We then started it with node-red and opened http://127.0.0.1:1880 in the browser.

Step 3 — Installing the Dashboard plugin

Inside Node-RED we went to the menu → Manage Palette → Install and searched for node-red-dashboard to get the UI nodes.

Step 4 — Installing Mosquitto MQTT Broker

We downloaded Mosquitto from mosquitto.org for Windows and installed it.

After installing, we opened the mosquitto.conf file in Notepad as Administrator and added two lines to allow external connections.

We then restarted the Mosquitto service using Command Prompt as Administrator so the config changes would take effect. We also added a Windows firewall rule to allow connections on port 1883 so the ESP32 could reach the broker over WiFi.

Step 5 — Finding the computer’s IP address

We ran ipconfig in Command Prompt to find the computer’s IPv4 address on the WiFi network. The ESP32 needs this address to know where to send its MQTT messages.

Step 6 — Uploading the WiFi and MQTT sketch

We installed the PubSubClient library in Arduino IDE first, then uploaded a sketch that connects the ESP32 to WiFi and publishes a test message to the MQTT topic test/message every 2 seconds.

Step 7 — Building the Node-RED flow

In the Node-RED editor we dragged an mqtt in node and a text dashboard node onto the canvas and wired them together.

We configured the mqtt in node with the server set to localhost:1883 and the topic set to test/message.

We also added a debug node alongside the text node to verify messages were arriving correctly.

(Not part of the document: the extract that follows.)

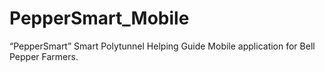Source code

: # PepperSmart_Mobile
“PepperSmart” Smart Polytunnel Helping Guide Mobile application for Bell Pepper Farmers.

We then configured the text node with a new dashboard group called “ESP32 Data”.

Finally we clicked Deploy to push the flow live.

Opening http://127.0.0.1:1880/ui showed the dashboard with messages from the ESP32 updating live!

What we thought

Node-RED was the most impressive tool of the three for wireless projects. The drag and drop flow is genuinely satisfying for prototyping — we built a working dashboard without writing almost any code at all. The MQTT over WiFi setup means the hardware can be completely untethered from the computer which is a huge deal for wearable projects. The setup was the most involved of the three tools though — getting Mosquitto configured correctly and opening the firewall took some troubleshooting. Once it was all running it was very solid.


Comparison

Tool Interface Type Communication Installation Best Use Case
Processing Desktop app USB Serial (UART) Low Quick visual prototypes
p5.js Browser canvas USB Serial (Web Serial API) Zero Shareable, modern web UIs
Node-RED Browser dashboard WiFi (MQTT) High IoT and wireless projects

Reflection

Testing all three tools was really eye-opening. We came in thinking we would just pick one and use it for everything but each one clearly has its own sweet spot. Processing is the fastest to get started with if you just want to see data on screen quickly. p5.js is the move when you want to share your interface or keep things browser-based without a server. Node-RED is where it gets exciting for wireless work.

The biggest thing we learned is that the choice of interface tool is not just about aesthetics — it is fundamentally about how your hardware communicates. Serial, Web Serial, and MQTT all solve different problems and knowing when to use each one is a really valuable skill going forward for all of us.